### [Supplied information]
——

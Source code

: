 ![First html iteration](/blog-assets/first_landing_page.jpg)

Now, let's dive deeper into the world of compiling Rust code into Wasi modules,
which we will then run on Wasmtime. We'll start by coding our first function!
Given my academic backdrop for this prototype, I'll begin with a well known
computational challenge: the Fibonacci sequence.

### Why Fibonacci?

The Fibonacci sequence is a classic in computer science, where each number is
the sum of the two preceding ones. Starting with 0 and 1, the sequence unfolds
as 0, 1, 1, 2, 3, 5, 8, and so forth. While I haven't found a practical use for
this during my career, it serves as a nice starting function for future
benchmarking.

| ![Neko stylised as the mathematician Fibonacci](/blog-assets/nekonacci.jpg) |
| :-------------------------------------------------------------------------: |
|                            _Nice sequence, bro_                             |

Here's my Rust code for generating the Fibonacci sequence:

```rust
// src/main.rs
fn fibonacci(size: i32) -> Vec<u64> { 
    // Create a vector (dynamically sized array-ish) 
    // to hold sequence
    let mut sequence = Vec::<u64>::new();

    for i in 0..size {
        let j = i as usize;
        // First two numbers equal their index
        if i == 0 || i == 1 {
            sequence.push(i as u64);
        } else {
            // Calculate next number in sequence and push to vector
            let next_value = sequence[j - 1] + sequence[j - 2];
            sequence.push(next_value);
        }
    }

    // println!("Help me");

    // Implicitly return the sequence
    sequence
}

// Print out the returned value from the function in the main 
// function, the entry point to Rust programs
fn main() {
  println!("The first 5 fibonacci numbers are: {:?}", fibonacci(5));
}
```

——

### [Assigned task]
Each line that contains the word "assets" adds to the total; give the total for the material and nothing else.

### [Output of the task]
2